Work order: Please return each entry that follows exactly as written, and keep the pictures out.

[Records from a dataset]
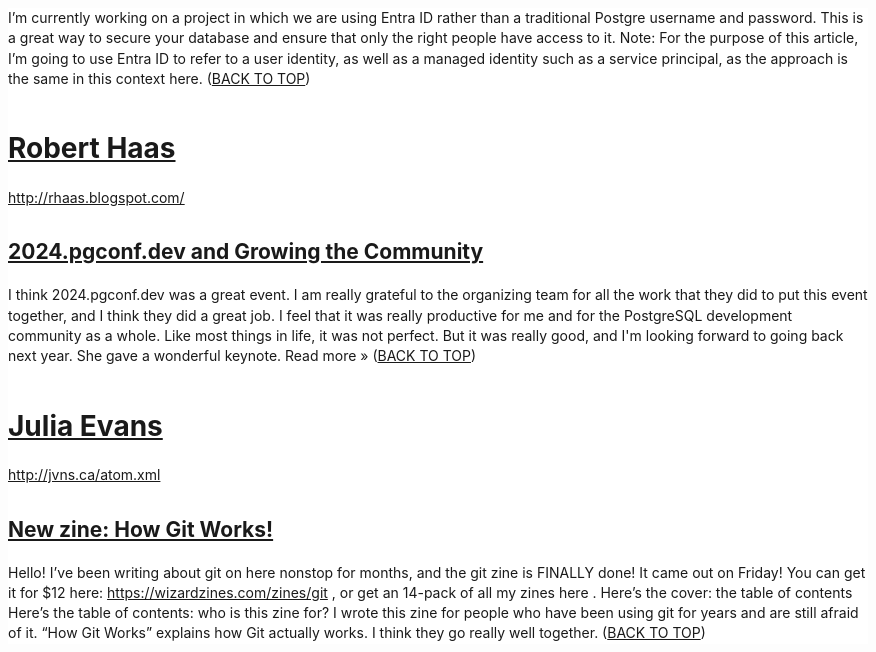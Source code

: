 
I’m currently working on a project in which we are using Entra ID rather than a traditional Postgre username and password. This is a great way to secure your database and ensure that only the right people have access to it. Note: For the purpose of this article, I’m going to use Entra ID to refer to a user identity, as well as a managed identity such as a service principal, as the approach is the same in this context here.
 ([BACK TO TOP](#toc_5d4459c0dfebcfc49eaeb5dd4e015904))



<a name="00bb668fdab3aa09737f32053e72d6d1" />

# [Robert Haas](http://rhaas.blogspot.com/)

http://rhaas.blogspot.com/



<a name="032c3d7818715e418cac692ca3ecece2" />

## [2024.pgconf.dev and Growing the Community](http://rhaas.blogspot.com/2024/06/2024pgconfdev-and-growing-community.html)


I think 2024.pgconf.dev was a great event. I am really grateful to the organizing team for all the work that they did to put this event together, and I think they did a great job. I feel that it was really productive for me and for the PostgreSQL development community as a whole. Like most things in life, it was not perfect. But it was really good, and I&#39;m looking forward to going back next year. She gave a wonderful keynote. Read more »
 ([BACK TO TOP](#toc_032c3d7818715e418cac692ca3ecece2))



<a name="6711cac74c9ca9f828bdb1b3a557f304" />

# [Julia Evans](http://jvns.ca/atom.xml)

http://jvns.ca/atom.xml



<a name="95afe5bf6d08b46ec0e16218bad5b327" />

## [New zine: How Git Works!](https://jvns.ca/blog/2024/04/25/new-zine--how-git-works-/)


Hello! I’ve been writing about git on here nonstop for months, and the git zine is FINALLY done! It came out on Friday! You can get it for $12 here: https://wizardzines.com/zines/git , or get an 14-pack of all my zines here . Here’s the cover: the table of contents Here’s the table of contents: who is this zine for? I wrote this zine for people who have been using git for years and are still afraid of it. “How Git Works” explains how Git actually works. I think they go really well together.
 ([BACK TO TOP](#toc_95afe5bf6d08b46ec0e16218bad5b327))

Task response:
Source code

: 
I’m currently working on a project in which we are using Entra ID rather than a traditional Postgre username and password. This is a great way to secure your database and ensure that only the right people have access to it. Note: For the purpose of this article, I’m going to use Entra ID to refer to a user identity, as well as a managed identity such as a service principal, as the approach is the same in this context here.
 ([BACK TO TOP](#toc_5d4459c0dfebcfc49eaeb5dd4e015904))



<a name="00bb668fdab3aa09737f32053e72d6d1" />

# [Robert Haas](http://rhaas.blogspot.com/)

http://rhaas.blogspot.com/



<a name="032c3d7818715e418cac692ca3ecece2" />

## [2024.pgconf.dev and Growing the Community](http://rhaas.blogspot.com/2024/06/2024pgconfdev-and-growing-community.html)


I think 2024.pgconf.dev was a great event. I am really grateful to the organizing team for all the work that they did to put this event together, and I think they did a great job. I feel that it was really productive for me and for the PostgreSQL development community as a whole. Like most things in life, it was not perfect. But it was really good, and I&#39;m looking forward to going back next year. She gave a wonderful keynote. Read more »
 ([BACK TO TOP](#toc_032c3d7818715e418cac692ca3ecece2))



<a name="6711cac74c9ca9f828bdb1b3a557f304" />

# [Julia Evans](http://jvns.ca/atom.xml)

http://jvns.ca/atom.xml



<a name="95afe5bf6d08b46ec0e16218bad5b327" />

## [New zine: How Git Works!](https://jvns.ca/blog/2024/04/25/new-zine--how-git-works-/)


Hello! I’ve been writing about git on here nonstop for months, and the git zine is FINALLY done! It came out on Friday! You can get it for $12 here: https://wizardzines.com/zines/git , or get an 14-pack of all my zines here . Here’s the cover: the table of contents Here’s the table of contents: who is this zine for? I wrote this zine for people who have been using git for years and are still afraid of it. “How Git Works” explains how Git actually works. I think they go really well together.
 ([BACK TO TOP](#toc_95afe5bf6d08b46ec0e16218bad5b327))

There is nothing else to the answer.